Prima la difficoltà degli approvvigionamenti, poi l’aumento del prezzo delle materie prime e la diminuzione dell’offerta di petrolio, hanno fiaccato la ripresa cinese, che comunque deve tenere conto dei piani di transizione ecologica ed energetica decisi da Pechino, nonostante l’aumento della domanda di energia, soprattutto elettrica.

La National Development and Reform Commission ha annunciato ieri un aumento di produzione di carbone, che presto sarà accompagnata da una politica temporanea di contenimento dei prezzi.

Prezzi carbone e petrolio alle stelle

Oggi in Cina il prezzo del carbone è di 310 dollari a tonnellata. Si tratta di un aumento rilevante rispetto a inizio settembre, di almeno un +30%, mentre i futures del combustibile fossile si sono impennati del +110%.

Il mercato energetico mondiale sta sperimentando un deficit di offerta che sta stimolando una forte riduzione delle scorte e facendo salire i prezzi”, ha affermato Louise Dickson, analista senior dei mercati petroliferi di Rystad Energy. “Si prevede che questa rigidità del mercato si estenderà alla maggior parte del 2022 e l’equilibrio tra offerta e domanda di petrolio si raggiungerà solo entro il quarto trimestre del prossimo anno”.

Che ne sarà della neutralità climatica cinese?

Un brutto colpo per i piani ambientali e di neutralità climatica cinesi, che al momento sembrano piuttosto vaghi a confronto di una crisi energetica che è arrivata inaspettate e che potrebbe durare ancora a lungo.

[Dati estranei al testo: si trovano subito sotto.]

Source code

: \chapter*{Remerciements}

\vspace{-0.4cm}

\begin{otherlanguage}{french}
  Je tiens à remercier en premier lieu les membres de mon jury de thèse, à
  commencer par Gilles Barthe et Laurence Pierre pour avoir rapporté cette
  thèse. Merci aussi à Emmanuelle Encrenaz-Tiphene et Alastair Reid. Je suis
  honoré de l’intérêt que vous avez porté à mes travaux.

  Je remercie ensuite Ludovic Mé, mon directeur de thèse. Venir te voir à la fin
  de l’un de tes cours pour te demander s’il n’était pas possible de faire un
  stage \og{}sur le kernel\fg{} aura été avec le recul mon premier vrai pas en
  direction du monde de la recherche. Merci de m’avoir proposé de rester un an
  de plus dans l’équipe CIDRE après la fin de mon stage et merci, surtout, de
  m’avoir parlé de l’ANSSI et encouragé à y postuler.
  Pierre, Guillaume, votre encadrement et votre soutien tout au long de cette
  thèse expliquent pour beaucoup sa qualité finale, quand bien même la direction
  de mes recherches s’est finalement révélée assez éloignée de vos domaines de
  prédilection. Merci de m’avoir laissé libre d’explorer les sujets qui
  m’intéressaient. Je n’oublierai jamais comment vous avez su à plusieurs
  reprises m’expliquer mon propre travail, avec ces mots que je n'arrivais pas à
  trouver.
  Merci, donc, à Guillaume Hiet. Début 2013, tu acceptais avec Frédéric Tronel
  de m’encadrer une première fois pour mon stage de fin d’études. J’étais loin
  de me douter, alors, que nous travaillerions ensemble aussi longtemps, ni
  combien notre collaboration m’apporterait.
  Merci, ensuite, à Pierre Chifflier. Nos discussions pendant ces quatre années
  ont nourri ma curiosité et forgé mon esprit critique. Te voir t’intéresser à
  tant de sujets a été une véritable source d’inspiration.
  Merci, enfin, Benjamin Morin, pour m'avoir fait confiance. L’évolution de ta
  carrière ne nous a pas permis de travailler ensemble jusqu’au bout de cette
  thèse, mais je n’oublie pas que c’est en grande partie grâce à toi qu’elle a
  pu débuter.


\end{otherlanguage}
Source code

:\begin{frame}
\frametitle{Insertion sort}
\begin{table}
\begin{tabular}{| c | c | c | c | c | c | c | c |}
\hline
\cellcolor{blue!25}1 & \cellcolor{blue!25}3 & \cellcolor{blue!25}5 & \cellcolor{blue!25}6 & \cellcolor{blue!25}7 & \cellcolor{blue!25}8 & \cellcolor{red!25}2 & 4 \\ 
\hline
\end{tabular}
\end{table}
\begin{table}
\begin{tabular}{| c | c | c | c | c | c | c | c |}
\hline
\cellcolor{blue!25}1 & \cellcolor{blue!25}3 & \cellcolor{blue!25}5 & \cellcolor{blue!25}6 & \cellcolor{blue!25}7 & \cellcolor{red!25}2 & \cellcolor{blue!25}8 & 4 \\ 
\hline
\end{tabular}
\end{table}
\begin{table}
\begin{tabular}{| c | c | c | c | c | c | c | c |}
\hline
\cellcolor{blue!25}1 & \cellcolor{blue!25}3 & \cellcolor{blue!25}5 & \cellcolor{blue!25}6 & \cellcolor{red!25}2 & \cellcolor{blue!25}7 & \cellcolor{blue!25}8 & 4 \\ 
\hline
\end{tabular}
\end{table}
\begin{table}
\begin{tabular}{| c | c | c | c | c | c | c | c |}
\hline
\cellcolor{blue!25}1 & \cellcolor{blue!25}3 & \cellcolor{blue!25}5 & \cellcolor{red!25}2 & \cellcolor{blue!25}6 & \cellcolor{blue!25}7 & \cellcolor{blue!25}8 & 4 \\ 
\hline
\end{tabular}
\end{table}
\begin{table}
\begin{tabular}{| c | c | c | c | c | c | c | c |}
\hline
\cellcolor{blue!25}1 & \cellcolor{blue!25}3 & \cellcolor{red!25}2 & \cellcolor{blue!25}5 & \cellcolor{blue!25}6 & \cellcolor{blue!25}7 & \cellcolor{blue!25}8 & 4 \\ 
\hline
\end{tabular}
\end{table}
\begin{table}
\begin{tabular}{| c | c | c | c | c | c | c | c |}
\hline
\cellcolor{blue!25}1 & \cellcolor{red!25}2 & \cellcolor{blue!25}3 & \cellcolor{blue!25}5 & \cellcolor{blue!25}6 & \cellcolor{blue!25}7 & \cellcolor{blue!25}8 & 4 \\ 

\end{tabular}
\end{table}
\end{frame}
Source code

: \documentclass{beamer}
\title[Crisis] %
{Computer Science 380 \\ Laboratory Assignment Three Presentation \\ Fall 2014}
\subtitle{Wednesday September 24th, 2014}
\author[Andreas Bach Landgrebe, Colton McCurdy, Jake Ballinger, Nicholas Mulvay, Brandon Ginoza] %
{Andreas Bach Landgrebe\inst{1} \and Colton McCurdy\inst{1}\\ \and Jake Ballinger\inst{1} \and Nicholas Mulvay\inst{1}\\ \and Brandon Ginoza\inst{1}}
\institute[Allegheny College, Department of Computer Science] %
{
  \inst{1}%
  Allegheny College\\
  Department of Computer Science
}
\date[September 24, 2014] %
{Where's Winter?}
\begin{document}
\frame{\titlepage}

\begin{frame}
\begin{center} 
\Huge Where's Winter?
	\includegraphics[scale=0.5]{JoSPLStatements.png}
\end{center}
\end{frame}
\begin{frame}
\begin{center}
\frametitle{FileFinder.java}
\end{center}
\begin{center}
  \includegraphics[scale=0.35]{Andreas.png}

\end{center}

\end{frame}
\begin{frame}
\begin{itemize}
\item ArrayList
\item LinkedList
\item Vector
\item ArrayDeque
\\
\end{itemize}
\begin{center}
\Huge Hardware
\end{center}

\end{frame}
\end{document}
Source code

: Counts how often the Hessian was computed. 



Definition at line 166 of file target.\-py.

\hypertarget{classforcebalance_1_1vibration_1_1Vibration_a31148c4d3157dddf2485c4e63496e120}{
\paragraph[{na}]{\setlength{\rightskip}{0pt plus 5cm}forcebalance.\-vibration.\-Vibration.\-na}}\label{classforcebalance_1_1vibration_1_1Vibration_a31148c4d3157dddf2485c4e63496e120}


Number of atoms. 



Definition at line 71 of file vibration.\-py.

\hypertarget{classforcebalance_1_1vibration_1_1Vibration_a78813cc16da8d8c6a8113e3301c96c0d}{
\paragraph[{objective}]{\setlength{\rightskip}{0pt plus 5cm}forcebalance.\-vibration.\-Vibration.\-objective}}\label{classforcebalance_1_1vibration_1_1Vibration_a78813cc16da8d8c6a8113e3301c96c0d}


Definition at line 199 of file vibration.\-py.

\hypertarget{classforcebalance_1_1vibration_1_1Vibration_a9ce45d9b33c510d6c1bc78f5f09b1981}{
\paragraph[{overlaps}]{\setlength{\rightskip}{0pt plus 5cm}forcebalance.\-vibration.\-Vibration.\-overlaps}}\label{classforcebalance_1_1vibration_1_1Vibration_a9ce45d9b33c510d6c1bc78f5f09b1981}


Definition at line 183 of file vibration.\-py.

La Cina attualmente non ha un tetto fisso per le emissioni di gas serra e al momento è responsabile di circa 12 miliardi di tonnellate all’anno (le più alte al mondo). Obiettivo annunciato: portarle a un picco entro il 2030, prima di diventare completamente a zero emissioni più o meno nel 2060.

Il problema è che le emissioni di carbonio della Cina, durante il primo trimestre del 2021, sono purtroppo aumentate rispetto ai primi trimestri sia del 2019 che del 2020, rispettivamente del +5% e del +15%.

Dall’inizio di settembre il prezzo del petrolio è aumentato del +20%, attestandosi ieri a 85 dollari al barile, si legge in un articolo pubblicato dalla Reuters.